However, defendant attorney Christopher Carr reminded Koh that in order to issue a temporary restraining order, the plaintiffs must meet a high standard — they must prove that the species’ population will suffer as a result of the activities.
“The plaintiffs have failed to carry that burden,” he said.
The developer, Solar Valley said the project will help California reach its mandate of producing 33 percent of its electricity via renewable resources by 2020. It will produce enough energy to power 70,000 homes, according to the company’s website.

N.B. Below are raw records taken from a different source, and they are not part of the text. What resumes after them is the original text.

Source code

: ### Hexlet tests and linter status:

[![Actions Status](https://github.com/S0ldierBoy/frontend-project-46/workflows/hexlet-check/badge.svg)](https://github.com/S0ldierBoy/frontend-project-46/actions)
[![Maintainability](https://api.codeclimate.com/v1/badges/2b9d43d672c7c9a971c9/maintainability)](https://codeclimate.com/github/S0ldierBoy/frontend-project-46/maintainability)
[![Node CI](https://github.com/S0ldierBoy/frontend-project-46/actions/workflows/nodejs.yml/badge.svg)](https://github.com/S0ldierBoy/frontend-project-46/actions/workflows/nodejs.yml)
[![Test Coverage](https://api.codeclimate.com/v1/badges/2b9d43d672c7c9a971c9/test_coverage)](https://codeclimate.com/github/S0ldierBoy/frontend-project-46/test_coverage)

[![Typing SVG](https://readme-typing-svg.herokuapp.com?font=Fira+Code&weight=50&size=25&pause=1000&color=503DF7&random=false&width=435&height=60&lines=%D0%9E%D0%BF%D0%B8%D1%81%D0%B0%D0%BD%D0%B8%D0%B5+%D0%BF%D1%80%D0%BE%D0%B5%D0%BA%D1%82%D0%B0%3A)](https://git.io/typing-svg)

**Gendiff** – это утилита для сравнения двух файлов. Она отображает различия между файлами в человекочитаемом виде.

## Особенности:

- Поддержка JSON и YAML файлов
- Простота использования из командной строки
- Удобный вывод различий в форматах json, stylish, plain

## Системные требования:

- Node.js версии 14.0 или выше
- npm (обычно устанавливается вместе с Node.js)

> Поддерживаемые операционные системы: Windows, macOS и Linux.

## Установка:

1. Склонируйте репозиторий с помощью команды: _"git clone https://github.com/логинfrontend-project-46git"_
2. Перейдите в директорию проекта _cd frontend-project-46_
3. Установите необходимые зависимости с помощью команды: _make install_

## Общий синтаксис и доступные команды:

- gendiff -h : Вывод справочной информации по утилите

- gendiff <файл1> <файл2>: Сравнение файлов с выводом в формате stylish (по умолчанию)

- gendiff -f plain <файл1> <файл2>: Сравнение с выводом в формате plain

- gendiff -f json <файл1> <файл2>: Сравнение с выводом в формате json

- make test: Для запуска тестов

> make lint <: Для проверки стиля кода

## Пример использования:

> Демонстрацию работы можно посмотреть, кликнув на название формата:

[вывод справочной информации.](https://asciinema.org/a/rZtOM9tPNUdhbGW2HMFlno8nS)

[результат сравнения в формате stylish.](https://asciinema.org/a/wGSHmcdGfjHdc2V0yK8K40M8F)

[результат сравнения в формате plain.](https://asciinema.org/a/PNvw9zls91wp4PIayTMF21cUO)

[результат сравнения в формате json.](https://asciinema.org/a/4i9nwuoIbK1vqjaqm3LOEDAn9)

Estimates of how many homes a megawatt of solar power can serve vary widely however, from 164 homes to 1,000. Energy Management Today estimated that it takes 32 acres of solar panels to power 1,000 homes. At that rate, the project could provide power to 48,000 homes.
Solar Valley says construction and operation will create 1,500 jobs and bring nearly $40 million in revenue to San Benito County over the life of the project.
Solar Valley is not a party to the lawsuit.
Delfino said the environmental groups do not oppose utility-scale solar projects; they simply want them in appropriate place.
“I spend a lot of my time in places and looking for places where a project like this can exist,” she said. “This project is the exact opposite of the project we are trying to promote.”
Attorneys Cirinio and Carr declined to comment following the hearing. Carr works for Morrison & Foerster in San Francisco.